Nice work Jamie. I will have to make one for my daughter.Thank you for showing how. James.


----------



## marecat3 (Nov 30, 2010)

That is cool


----------



## woodworker47 (Dec 19, 2008)

Jamie,

Nice job. I really like it.

Frank


----------



## sreilly (May 22, 2018)

I would think she's ecstatic about the outcome. Not your usual shelf and you made it your....rather hers. Very lucky young lady.


----------



## TenGees (Sep 12, 2012)

Nice outcome, interesting design.


----------



## MEBCWD (Jan 14, 2012)

Really nice project and good solutions in the build process.


----------



## roxanne562001 (Feb 5, 2012)

Very nice


----------



## Nickp (Dec 4, 2012)

Nicely done....!


----------



## Oscar36 (Feb 23, 2019)

Really sharp looking.


----------



## Bstrom (Jan 2, 2020)

Any chance we could get some dimensions on this excellent piece? That appears to be the hard part(?)...


----------



## DaninVan (Jan 1, 2012)

Great solutions on the clamping; well done!


----------



## Marco (Feb 21, 2009)

Great design, fit and finish!


----------



## WoodFrog (Mar 28, 2020)

That turned out fantastic! You did a great job with all the angles and joints. The finish looks good too, Cedar fence boards are not the easiest to get smooth and straight like that.


----------



## jemangin (Oct 23, 2013)

Dimensions: 17 3/4" wide by 13 3/4" tall by 2 1/2" deep. Cedar 3/8" thick boards. Bottom shelfs are 3 1/8" tall to allow the 2 1/2" tall oil bottles to fit with a bit of space. The angles are 60 degrees. The left peak is 9 1/2" tall, centre peak 13 3/4" and the right peak 10" tall. If I did it again I would make the side peak height more varied to show the height difference. 

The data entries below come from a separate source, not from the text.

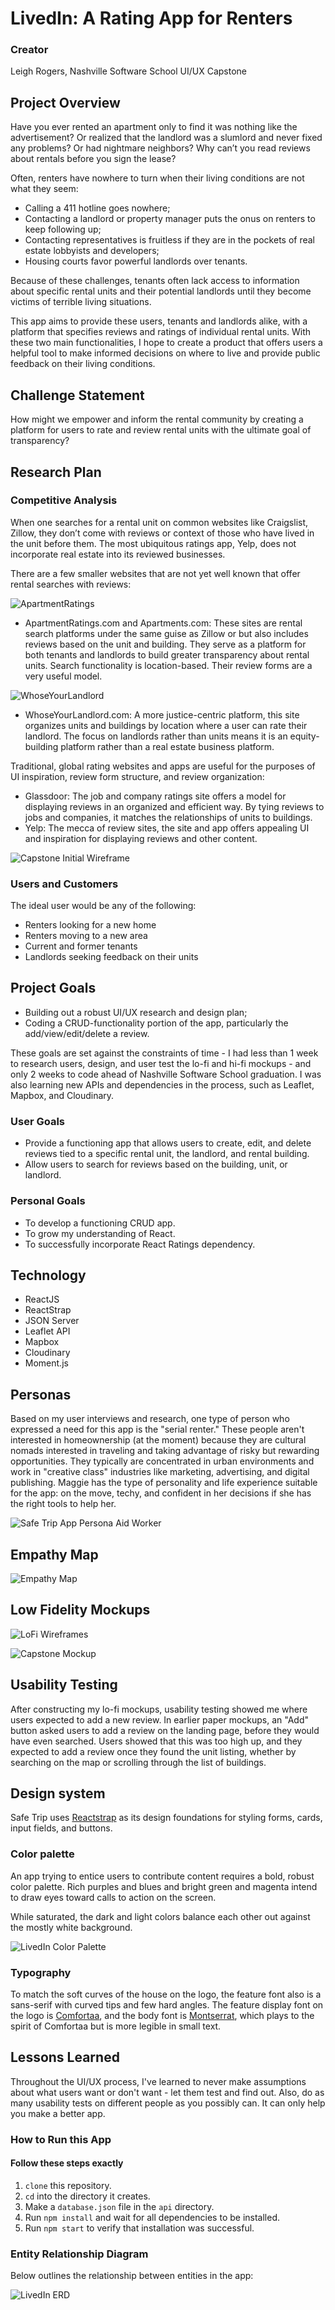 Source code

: # LivedIn: A Rating App for Renters

### Creator
Leigh Rogers, Nashville Software School UI/UX Capstone

## Project Overview

Have you ever rented an apartment only to find it was nothing like the advertisement? Or realized that the landlord was a slumlord and never fixed any problems? Or had nightmare neighbors? Why can’t you read reviews about rentals before you sign the lease?

Often, renters have nowhere to turn when their living conditions are not what they seem:

* Calling a 411 hotline goes nowhere;
* Contacting a landlord or property manager puts the onus on renters to keep following up;
* Contacting representatives is fruitless if they are in the pockets of real estate lobbyists and developers;
* Housing courts favor powerful landlords over tenants.

Because of these challenges, tenants often lack access to information about specific rental units and their potential landlords until they become victims of terrible living situations.

This app aims to provide these users, tenants and landlords alike, with a platform that specifies reviews and ratings of individual rental units.
With these two main functionalities, I hope to create a product that offers users a helpful tool to make informed decisions on where to live and provide public feedback on their living conditions.

## Challenge Statement

How might we empower and inform the rental community by creating a platform for users to rate and review rental units with the ultimate goal of transparency?

## Research Plan

### Competitive Analysis

When one searches for a rental unit on common websites like Craigslist, Zillow, they don’t come with reviews or context of those who have lived in the unit before them. The most ubiquitous ratings app, Yelp, does not incorporate real estate into its reviewed businesses.

There are a few smaller websites that are not yet well known that offer rental searches with reviews:

![ApartmentRatings](https://github.com/LeighMRogers/rent-rate/blob/master/public/images/ApartmentRatings.png)

* ApartmentRatings.com and Apartments.com: These sites are rental search platforms under the same guise as Zillow or but also includes reviews based on the unit and building. They serve as a platform for both tenants and landlords to build greater transparency about rental units. Search functionality is location-based. Their review forms are a very useful model.

![WhoseYourLandlord](https://github.com/LeighMRogers/rent-rate/blob/master/public/images/WhoseYourLandlord.png)

* WhoseYourLandlord.com: A more justice-centric platform, this site organizes units and buildings by location where a user can rate their landlord. The focus on landlords rather than units means it is an equity-building platform rather than a real estate business platform.

Traditional, global rating websites and apps are useful for the purposes of UI inspiration, review form structure, and review organization:

* Glassdoor: The job and company ratings site offers a model for displaying reviews in an organized and efficient way. By tying reviews to jobs and companies, it matches the relationships of units to buildings.
* Yelp: The mecca of review sites, the site and app offers appealing UI and inspiration for displaying reviews and other content.

![Capstone Initial Wireframe](https://github.com/LeighMRogers/rent-rate/blob/master/public/images/LivedInWireframes.jpg)

### Users and Customers

The ideal user would be any of the following:

* Renters looking for a new home
* Renters moving to a new area
* Current and former tenants
* Landlords seeking feedback on their units

## Project Goals
* Building out a robust UI/UX research and design plan;
* Coding a CRUD-functionality portion of the app, particularly the add/view/edit/delete a review.

These goals are set against the constraints of time - I had less than 1 week to research users, design, and user test the lo-fi and hi-fi mockups - and only 2 weeks to code ahead of Nashville Software School graduation. I was also learning new APIs and dependencies in the process, such as Leaflet, Mapbox, and Cloudinary.

### User Goals
* Provide a functioning app that allows users to create, edit, and delete reviews tied to a specific rental unit, the landlord, and rental building.
* Allow users to search for reviews based on the building, unit, or landlord.

### Personal Goals
* To develop a functioning CRUD app.
* To grow my understanding of React.
* To successfully incorporate React Ratings dependency.

## Technology
* ReactJS
* ReactStrap
* JSON Server
* Leaflet API
* Mapbox
* Cloudinary
* Moment.js

## Personas

Based on my user interviews and research, one type of person who expressed a need for this app is the "serial renter." These people aren't interested in homeownership (at the moment) because they are cultural nomads interested in traveling and taking advantage of risky but rewarding opportunities. They typically are concentrated in urban environments and work in "creative class" industries like marketing, advertising, and digital publishing. Maggie has the type of personality and life experience suitable for the app: on the move, techy, and confident in her decisions if she has the right tools to help her.

![Safe Trip App Persona Aid Worker](https://github.com/LeighMRogers/rent-rate/blob/master/public/images/RateRentalPersona.png)

## Empathy Map

![Empathy Map](https://github.com/LeighMRogers/rent-rate/blob/master/public/images/EmpathyMap.jpg)

## Low Fidelity Mockups

![LoFi Wireframes](https://github.com/LeighMRogers/rent-rate/blob/master/public/images/LivedInWireframes.jpg)

![Capstone Mockup](https://github.com/LeighMRogers/rent-rate/blob/master/public/images/LivedInFigmaViews.png)

## Usability Testing

After constructing my lo-fi mockups, usability testing showed me where users expected to add a new review. In earlier paper mockups, an "Add" button asked users to add a review on the landing page, before they would have even searched. Users showed that this was too high up, and they expected to add a review once they found the unit listing, whether by searching on the map or scrolling through the list of buildings.

## Design system

Safe Trip uses [Reactstrap](https://reactstrap.github.io/) as its design foundations for styling forms, cards, input fields, and buttons.

### Color palette
An app trying to entice users to contribute content requires a bold, robust color palette. Rich purples and blues and bright green and magenta intend to draw eyes toward calls to action on the screen.

While saturated, the dark and light colors balance each other out against the mostly white background.

![LivedIn Color Palette](https://github.com/LeighMRogers/rent-rate/blob/master/public/images/LivedInColorPalette.png)

### Typography
To match the soft curves of the house on the logo, the feature font also is a sans-serif with curved tips and few hard angles. The feature display font on the logo is [Comfortaa](https://fonts.google.com/specimen/Comfortaa), and the body font is  [Montserrat](https://fonts.google.com/specimen/Montserrat), which plays to the spirit of Comfortaa but is more legible in small text.

## Lessons Learned

Throughout the UI/UX process, I've learned to never make assumptions about what users want or don't want - let them test and find out. Also, do as many usability tests on different people as you possibly can. It can only help you make a better app.

### How to Run this App

#### Follow these steps exactly

1. `clone` this repository.
2. `cd` into the directory it creates.
3. Make a `database.json` file in the `api` directory.
4. Run `npm install` and wait for all dependencies to be installed.
5. Run `npm start` to verify that installation was successful.

### Entity Relationship Diagram

Below outlines the relationship between entities in the app:

![LivedIn ERD](https://github.com/LeighMRogers/rent-rate/blob/master/public/images/UI_UXCapstoneERD-Updated.png "LivedIn Capstone ERD")
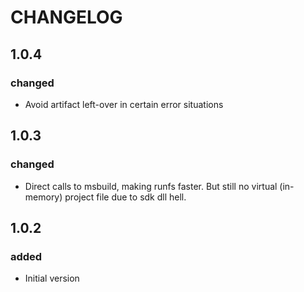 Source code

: # CHANGELOG

## 1.0.4

### changed

* Avoid artifact left-over in certain error situations

## 1.0.3 

### changed

* Direct calls to msbuild, making runfs faster. But still no virtual (in-memory) project file due to sdk dll hell.

## 1.0.2

### added

* Initial version
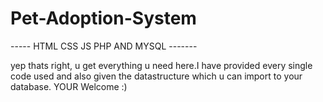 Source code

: # Pet-Adoption-System
----- HTML CSS JS PHP AND MYSQL -------

yep thats right, u get everything u need here.I have provided every single code used and also given the datastructure which u can import to your database.
YOUR Welcome :)
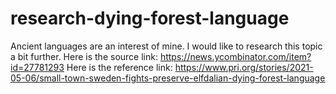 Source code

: # research-dying-forest-language
Ancient languages are an interest of mine. I would like to research this topic a bit further.
Here is the source link: https://news.ycombinator.com/item?id=27781293
Here is the reference link: https://www.pri.org/stories/2021-05-06/small-town-sweden-fights-preserve-elfdalian-dying-forest-language
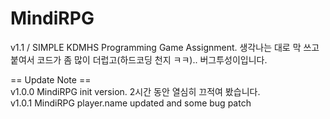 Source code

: # MindiRPG
v1.1 / SIMPLE KDMHS Programming Game Assignment. 생각나는 대로 막 쓰고 붙여서 코드가 좀 많이 더럽고(하드코딩 천지 ㅋㅋ).. 버그투성이입니다.<br>

== Update Note ==<br>
v1.0.0 MindiRPG init version. 2시간 동안 열심히 끄적여 봤습니다.<br>
v1.0.1 MindiRPG player.name updated and some bug patch
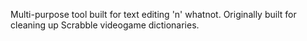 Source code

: Multi-purpose tool built for text editing 'n' whatnot. Originally built for cleaning up Scrabble videogame dictionaries.
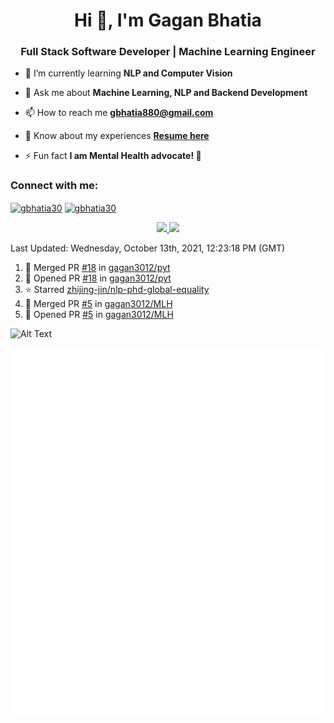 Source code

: <h1 align="center">Hi 👋, I'm Gagan Bhatia</h1>
<h3 align="center">Full Stack Software Developer | Machine Learning Engineer</h3>

- 🌱 I’m currently learning **NLP and Computer Vision**

- 💬 Ask me about **Machine Learning, NLP and Backend Development**

- 📫 How to reach me **gbhatia880@gmail.com**

- 📄 Know about my experiences [**Resume here**](https://drive.google.com/file/d/1VebQQLX8_SjgyhgccZByyDmtsXevF4Zf/view?usp=sharing)

- ⚡ Fun fact **I am Mental Health advocate! 🧠**

<h3 align="left">Connect with me:</h3>
<p align="left">
<a href="https://twitter.com/gbhatia30" target="blank"><img align="center" src="https://cdn.jsdelivr.net/npm/simple-icons@3.0.1/icons/twitter.svg" alt="gbhatia30" height="30" width="40" /></a>
<a href="https://linkedin.com/in/gbhatia30" target="blank"><img align="center" src="https://cdn.jsdelivr.net/npm/simple-icons@3.0.1/icons/linkedin.svg" alt="gbhatia30" height="30" width="40" /></a>
</p>

<p align="center">
<a href="https://github-readme-stats.vercel.app/api?username=gagan3012&count_private=true&show_icons=true&include_all_commits=false&hide_border=true&hide_title=true">
  <img width="48%"  src="https://github-readme-stats.vercel.app/api?username=gagan3012&count_private=true&show_icons=true&include_all_commits=false&hide_border=true&hide_title=true" />
</a>
<a href="https://github-readme-streak-stats.herokuapp.com/?user=gagan3012&hide_border=true">
  <img width="48%"  src="https://github-readme-streak-stats.herokuapp.com/?user=gagan3012&hide_border=true" />
</a>
</p>

<!--RECENT_ACTIVITY:last_update-->
Last Updated: Wednesday, October 13th, 2021, 12:23:18 PM (GMT)
<!--RECENT_ACTIVITY:last_update_end-->
<!--RECENT_ACTIVITY:start-->

1. 🎉 Merged PR [#18](https://github.com/gagan3012/pyt/pull/18) in [gagan3012/pyt](https://github.com/gagan3012/pyt)
2. 💪 Opened PR [#18](https://github.com/gagan3012/pyt/pull/18) in [gagan3012/pyt](https://github.com/gagan3012/pyt)
3. ⭐ Starred [zhijing-jin/nlp-phd-global-equality](https://github.com/zhijing-jin/nlp-phd-global-equality)
4. 🎉 Merged PR [#5](https://github.com/gagan3012/MLH/pull/5) in [gagan3012/MLH](https://github.com/gagan3012/MLH)
5. 💪 Opened PR [#5](https://github.com/gagan3012/MLH/pull/5) in [gagan3012/MLH](https://github.com/gagan3012/MLH)
<!--RECENT_ACTIVITY:end-->

![Alt Text](https://github.com/gagan3012/gagan3012/blob/output/github-contribution-grid-snake.gif)

![Metrics](https://github.com/gagan3012/gagan3012/blob/main/github-metrics.svg)



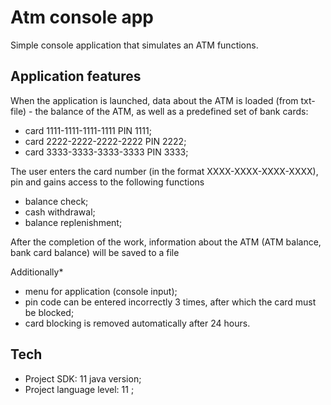 # Atm console app
Simple console application that simulates an ATM functions.
## Application features
When the application is launched, data about the ATM is loaded (from txt-file) - the balance of the ATM, as well as a predefined set of bank cards:
- card 1111-1111-1111-1111 PIN 1111;
- card 2222-2222-2222-2222 PIN 2222;
- card 3333-3333-3333-3333 PIN 3333;

The user enters the card number (in the format XXXX-XXXX-XXXX-XXXX), pin and gains access to the following functions
- balance check;
- cash withdrawal;
- balance replenishment;

After the completion of the work, information about the ATM (ATM balance, bank card balance) will be saved to a file

Additionally*

- menu for application (console input);
- pin code can be entered incorrectly 3 times, after which the card must be blocked;
- card blocking is removed automatically after 24 hours.

## Tech

- Project SDK: 11 java version;
- Project language level: 11 ;






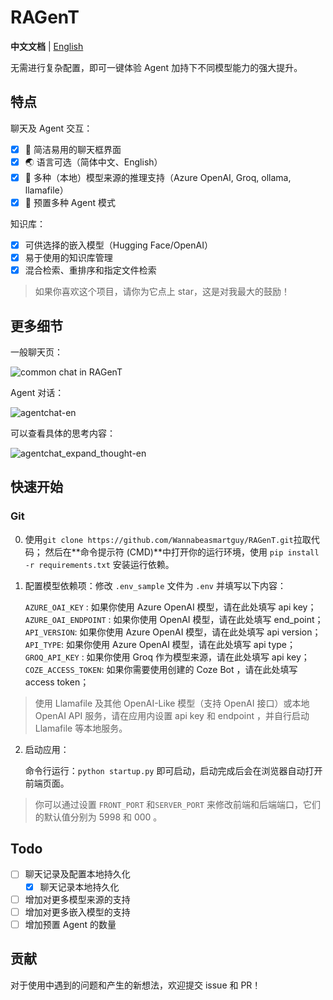 # RAGenT

**中文文档** | [English](README.md)

无需进行复杂配置，即可一键体验 Agent 加持下不同模型能力的强大提升。

## 特点

聊天及 Agent 交互：
- [x] 💭 简洁易用的聊天框界面
- [x] 🌏️ 语言可选（简体中文、English）
- [x] 🔧 多种（本地）模型来源的推理支持（Azure OpenAI, Groq, ollama, llamafile）
- [x] 🤖 预置多种 Agent 模式

知识库：
- [x] 可供选择的嵌入模型（Hugging Face/OpenAI）
- [x] 易于使用的知识库管理
- [x] 混合检索、重排序和指定文件检索

> 如果你喜欢这个项目，请你为它点上 star，这是对我最大的鼓励！

## 更多细节

一般聊天页：

![common chat in RAGenT](https://github.com/Wannabeasmartguy/GPT-Gradio-Agent/assets/107250451/11f61cad-81eb-48f3-8e03-bab5a4bc9470)

Agent 对话：

![agentchat-en](https://github.com/Wannabeasmartguy/GPT-Gradio-Agent/assets/107250451/e2cf62b3-447e-4b85-96dd-0bdd1e9e822f)

可以查看具体的思考内容：

![agentchat_expand_thought-en](https://github.com/Wannabeasmartguy/GPT-Gradio-Agent/assets/107250451/ed33578e-e463-4eb6-996a-786c0d517eb3)

## 快速开始

### Git

0. 使用`git clone https://github.com/Wannabeasmartguy/RAGenT.git`拉取代码；
然后在**命令提示符 (CMD)**中打开你的运行环境，使用 `pip install -r requirements.txt` 安装运行依赖。

1. 配置模型依赖项：修改 `.env_sample` 文件为 `.env` 并填写以下内容：

   `AZURE_OAI_KEY` : 如果你使用 Azure OpenAI 模型，请在此处填写 api key；
   `AZURE_OAI_ENDPOINT` : 如果你使用 OpenAI 模型，请在此处填写 end_point；
   `API_VERSION`: 如果你使用 Azure OpenAI 模型，请在此处填写 api version；
   `API_TYPE`: 如果你使用 Azure OpenAI 模型，请在此处填写 api type；
   `GROQ_API_KEY` : 如果你使用 Groq 作为模型来源，请在此处填写 api key；
   `COZE_ACCESS_TOKEN`: 如果你需要使用创建的 Coze Bot ，请在此处填写 access token；

> 使用 Llamafile 及其他 OpenAI-Like 模型（支持 OpenAI 接口）或本地 OpenAI API 服务，请在应用内设置 api key 和 endpoint ，并自行启动 Llamafile 等本地服务。

2. 启动应用：

   命令行运行：`python startup.py` 即可启动，启动完成后会在浏览器自动打开前端页面。

> 你可以通过设置 `FRONT_PORT` 和`SERVER_PORT` 来修改前端和后端端口，它们的默认值分别为 5998 和 000 。

## Todo

- [ ] 聊天记录及配置本地持久化
  - [x] 聊天记录本地持久化
- [ ] 增加对更多模型来源的支持
- [ ] 增加对更多嵌入模型的支持
- [ ] 增加预置 Agent 的数量

## 贡献

对于使用中遇到的问题和产生的新想法，欢迎提交 issue 和 PR！ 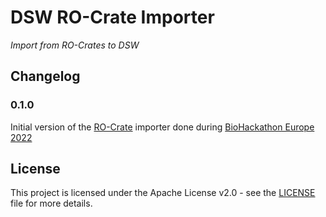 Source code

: # DSW RO-Crate Importer

*Import from RO-Crates to DSW*

## Changelog

### 0.1.0

Initial version of the [RO-Crate](https://www.researchobject.org/ro-crate/) importer done during [BioHackathon Europe 2022](https://biohackathon-europe.org/)

## License

This project is licensed under the Apache License v2.0 - see the
[LICENSE](LICENSE) file for more details.

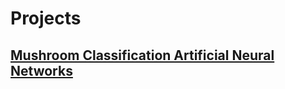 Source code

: # Projects

## [Mushroom Classification Artificial Neural Networks](https://github.com/priya5110/Projects/blob/main/MUSHROOM_CLASSIFICATION_KAGGLE.ipynb)



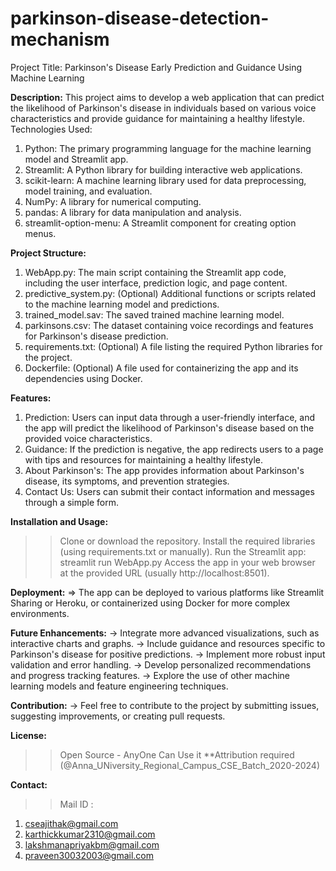 # parkinson-disease-detection-mechanism

Project Title: Parkinson's Disease Early Prediction and Guidance Using Machine Learning

**Description:**
This project aims to develop a web application that can predict the likelihood of Parkinson's disease in individuals based on various voice characteristics and provide guidance for maintaining a healthy lifestyle.
Technologies Used:

1. Python: The primary programming language for the machine learning model and Streamlit app.
2. Streamlit: A Python library for building interactive web applications.
3. scikit-learn: A machine learning library used for data preprocessing, model training, and evaluation.
4. NumPy: A library for numerical computing.
5. pandas: A library for data manipulation and analysis.
6. streamlit-option-menu: A Streamlit component for creating option menus.

**Project Structure:**
1. WebApp.py: The main script containing the Streamlit app code, including the user interface, prediction logic, and page content.
2. predictive_system.py: (Optional) Additional functions or scripts related to the machine learning model and predictions.
3. trained_model.sav: The saved trained machine learning model.
4. parkinsons.csv: The dataset containing voice recordings and features for Parkinson's disease prediction.
5. requirements.txt: (Optional) A file listing the required Python libraries for the project.
6. Dockerfile: (Optional) A file used for containerizing the app and its dependencies using Docker.

**Features:**
1. Prediction: Users can input data through a user-friendly interface, and the app will predict the likelihood of Parkinson's disease based on the provided voice characteristics.
2. Guidance: If the prediction is negative, the app redirects users to a page with tips and resources for maintaining a healthy lifestyle.
3. About Parkinson's: The app provides information about Parkinson's disease, its symptoms, and prevention strategies.
4. Contact Us: Users can submit their contact information and messages through a simple form.

**Installation and Usage:**
>> Clone or download the repository.
>> Install the required libraries (using requirements.txt or manually).
>> Run the Streamlit app: streamlit run WebApp.py
>> Access the app in your web browser at the provided URL (usually http://localhost:8501).

**Deployment:**
=> The app can be deployed to various platforms like Streamlit Sharing or Heroku, or containerized using Docker for more complex environments.

**Future Enhancements:**
-> Integrate more advanced visualizations, such as interactive charts and graphs.
-> Include guidance and resources specific to Parkinson's disease for positive predictions.
-> Implement more robust input validation and error handling.
-> Develop personalized recommendations and progress tracking features.
-> Explore the use of other machine learning models and feature engineering techniques.

**Contribution:**
-> Feel free to contribute to the project by submitting issues, suggesting improvements, or creating pull requests.

**License:**
>> Open Source - AnyOne Can Use it **Attribution required (@Anna_UNiversity_Regional_Campus_CSE_Batch_2020-2024)

**Contact:**
>> Mail ID :
1. cseajithak@gmail.com
2. karthickkumar2310@gmail.com
3. lakshmanapriyakbm@gmail.com
4. praveen30032003@gmail.com
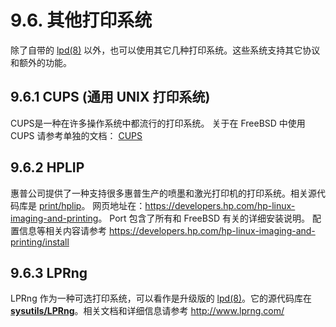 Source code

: # 9.6. 其他打印系统

除了自带的 [lpd(8)](https://www.freebsd.org/cgi/man.cgi?query=lpd&sektion=8&format=html) 以外，也可以使用其它几种打印系统。这些系统支持其它协议和额外的功能。

## 9.6.1 CUPS (通用 UNIX 打印系统)

CUPS是一种在许多操作系统中都流行的打印系统。 关于在 FreeBSD 中使用 CUPS 请参考单独的文档： [CUPS](https://docs.freebsd.org/en/articles/cups/)

## 9.6.2 HPLIP

惠普公司提供了一种支持很多惠普生产的喷墨和激光打印机的打印系统。相关源代码库是 [print/hplip](https://cgit.freebsd.org/ports/tree/print/hplip/pkg-descr)。 网页地址在：<https://developers.hp.com/hp-linux-imaging-and-printing>。 Port 包含了所有和 FreeBSD 有关的详细安装说明。 配置信息等相关内容请参考 <https://developers.hp.com/hp-linux-imaging-and-printing/install>

## 9.6.3 LPRng

LPRng 作为一种可选打印系统，可以看作是升级版的 [lpd(8)](https://www.freebsd.org/cgi/man.cgi?query=lpd&sektion=8&format=html)。它的源代码库在 [**sysutils/LPRng**](https://cgit.freebsd.org/ports/tree/sysutils/LPRng/pkg-descr)。相关文档和详细信息请参考 <http://www.lprng.com/>


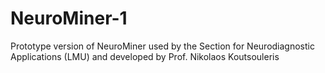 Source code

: # NeuroMiner-1
Prototype version of NeuroMiner used by the Section for Neurodiagnostic Applications (LMU) and developed by Prof. Nikolaos Koutsouleris

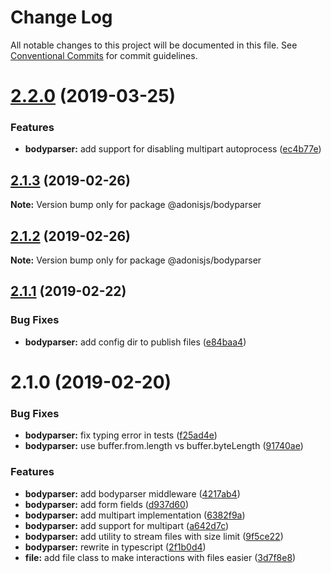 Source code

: # Change Log

All notable changes to this project will be documented in this file.
See [Conventional Commits](https://conventionalcommits.org) for commit guidelines.

# [2.2.0](https://github.com/adonisjs/adonis-framework/tree/master/packages/bodyparser/compare/@adonisjs/bodyparser@2.1.3...@adonisjs/bodyparser@2.2.0) (2019-03-25)


### Features

* **bodyparser:** add support for disabling multipart autoprocess ([ec4b77e](https://github.com/adonisjs/adonis-framework/tree/master/packages/bodyparser/commit/ec4b77e))





## [2.1.3](https://github.com/adonisjs/adonis-framework/tree/master/packages/bodyparser/compare/@adonisjs/bodyparser@2.1.2...@adonisjs/bodyparser@2.1.3) (2019-02-26)

**Note:** Version bump only for package @adonisjs/bodyparser





## [2.1.2](https://github.com/adonisjs/adonis-framework/tree/master/packages/bodyparser/compare/@adonisjs/bodyparser@2.1.1...@adonisjs/bodyparser@2.1.2) (2019-02-26)

**Note:** Version bump only for package @adonisjs/bodyparser





## [2.1.1](https://github.com/adonisjs/adonis-framework/tree/master/packages/bodyparser/compare/@adonisjs/bodyparser@2.1.0...@adonisjs/bodyparser@2.1.1) (2019-02-22)


### Bug Fixes

* **bodyparser:** add config dir to publish files ([e84baa4](https://github.com/adonisjs/adonis-framework/tree/master/packages/bodyparser/commit/e84baa4))





# 2.1.0 (2019-02-20)


### Bug Fixes

* **bodyparser:** fix typing error in tests ([f25ad4e](https://github.com/adonisjs/adonis-framework/tree/master/packages/bodyparser/commit/f25ad4e))
* **bodyparser:** use buffer.from.length vs buffer.byteLength ([91740ae](https://github.com/adonisjs/adonis-framework/tree/master/packages/bodyparser/commit/91740ae))


### Features

* **bodyparser:** add bodyparser middleware ([4217ab4](https://github.com/adonisjs/adonis-framework/tree/master/packages/bodyparser/commit/4217ab4))
* **bodyparser:** add form fields ([d937d60](https://github.com/adonisjs/adonis-framework/tree/master/packages/bodyparser/commit/d937d60))
* **bodyparser:** add multipart implementation ([6382f9a](https://github.com/adonisjs/adonis-framework/tree/master/packages/bodyparser/commit/6382f9a))
* **bodyparser:** add support for multipart ([a642d7c](https://github.com/adonisjs/adonis-framework/tree/master/packages/bodyparser/commit/a642d7c))
* **bodyparser:** add utility to stream files with size limit ([9f5ce22](https://github.com/adonisjs/adonis-framework/tree/master/packages/bodyparser/commit/9f5ce22))
* **bodyparser:** rewrite in typescript ([2f1b0d4](https://github.com/adonisjs/adonis-framework/tree/master/packages/bodyparser/commit/2f1b0d4))
* **file:** add file class to make interactions with files easier ([3d7f8e8](https://github.com/adonisjs/adonis-framework/tree/master/packages/bodyparser/commit/3d7f8e8))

Make a full size drawing first. Really helps with sizing the boards before cutting the angles. I set the angle on the table saw then cut all the boards on a cross cut sled.


----------



## Bstrom (Jan 2, 2020)

jemangin said:


> Dimensions: 17 3/4" wide by 13 3/4" tall by 2 1/2" deep. Cedar 3/8" thick boards. Bottom shelfs are 3 1/8" tall to allow the 2 1/2" tall oil bottles to fit with a bit of space. The angles are 60 degrees. The left peak is 9 1/2" tall, centre peak 13 3/4" and the right peak 10" tall. If I did it again I would make the side peak height more varied to show the height difference.
> 
> Make a full size drawing first. Really helps with sizing the boards before cutting the angles. I set the angle on the table saw then cut all the boards on a cross cut sled.


Many thanks - this will make a great gift to a few folks.


----------